Uber CEO Dara Khosrowshahi gave an interview on MSNBC Wednesday morning saying that the company would likely have to shut down operations in California for at least several months if it is forced to make all its drivers employees.
Khosrowshahi is escalating the company's conflict with California two days after a judge in San Francisco ruled that Uber and rival Lyft must classify their drivers as employees under state law. The decision was stayed for 10 days as the companies prepare their appeals, and as CNBC reports, Khosrowshahi is saying that shutting down operations in California is his "Plan B" if the next appeal doesn't go in the company's favor.
"If the court doesn’t reconsider, then in California, it’s hard to believe we’ll be able to switch our model to full-time employment quickly," he said.
This is just the latest turn in a years-long standoff between labor-friendly California and gig-economy companies, and it isn't the only legal drama that's played out in the last decade over the issue of whether app-based delivery or rideshare companies should be allowed to treat the majority of their workforce as independent contractors. Multiple cases have arisen in other states, though so far Uber hasn't been fully pushed into altering its fundamental business model, and neither has Lyft.
Khosrowshahi wrote an op-ed last week in the New York Times advocating for a "third way" of handling its driver workforce — essentially creating a pooled flexible spending account that would be used in lieu of the sort of benefits that full-time employees receive, like paid leave, sick time, healthcare, and unemployment insurance.

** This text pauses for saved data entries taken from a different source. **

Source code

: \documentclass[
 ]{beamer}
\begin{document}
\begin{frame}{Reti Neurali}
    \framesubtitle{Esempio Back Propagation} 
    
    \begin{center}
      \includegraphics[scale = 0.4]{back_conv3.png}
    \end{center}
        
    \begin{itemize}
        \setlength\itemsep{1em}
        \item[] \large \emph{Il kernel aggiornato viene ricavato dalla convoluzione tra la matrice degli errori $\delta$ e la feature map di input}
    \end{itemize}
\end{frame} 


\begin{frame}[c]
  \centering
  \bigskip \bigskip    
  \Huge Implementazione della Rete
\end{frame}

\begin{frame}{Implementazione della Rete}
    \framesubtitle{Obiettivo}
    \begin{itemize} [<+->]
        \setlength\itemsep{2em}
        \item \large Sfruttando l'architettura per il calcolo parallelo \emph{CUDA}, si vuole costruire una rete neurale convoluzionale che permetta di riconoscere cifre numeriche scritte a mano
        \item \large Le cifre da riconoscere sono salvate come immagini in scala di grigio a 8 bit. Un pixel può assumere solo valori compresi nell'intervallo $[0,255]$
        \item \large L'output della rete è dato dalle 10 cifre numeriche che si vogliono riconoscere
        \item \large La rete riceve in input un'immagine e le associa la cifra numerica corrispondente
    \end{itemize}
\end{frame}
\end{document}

He argues that drivers for rideshare companies still desire the flexibility that being a contractor allows.
"Our current employment system is outdated and unfair," he writes. "It forces every worker to choose between being an employee with more benefits but less flexibility, or an independent contractor with more flexibility but almost no safety net."
Under California law, as of this year, companies are not permitted to classify workers that are part of a company's core business as contractors, without giving them benefits. Tech companies like Uber have long tried to argue that they are simply a tech company and app-maker, and the drivers are using their app to make money independently. But SF Superior Court Judge Ethan P. Schulman wrote a 34-page decision saying that this argument "flies in the face of economic reality and common sense."
"To state the obvious, drivers are central, not tangential, to Uber and Lyft’s entire ride-hailing business," Schulman wrote.
The court decision, while not unexpected, comes at a time of crisis for Uber when its core business is suffering due to the pandemic. Far fewer people are willing to get in a stranger's car to get from A to B in the last several months, leading the company into a net loss of $1.8 billion in the second quarter of this year. While the ride-hailing business may recover in the next year as pandemic fears wane, that is far from certain.
As of mid-May, the company had laid off 6,700 employees this year, or 25 percent of its workforce, with Khosrowshahi saying that UberEats was likely the company's best step forward toward profitability. In July, Uber acquired Postmates in an effort to grow the food-delivery side of its business.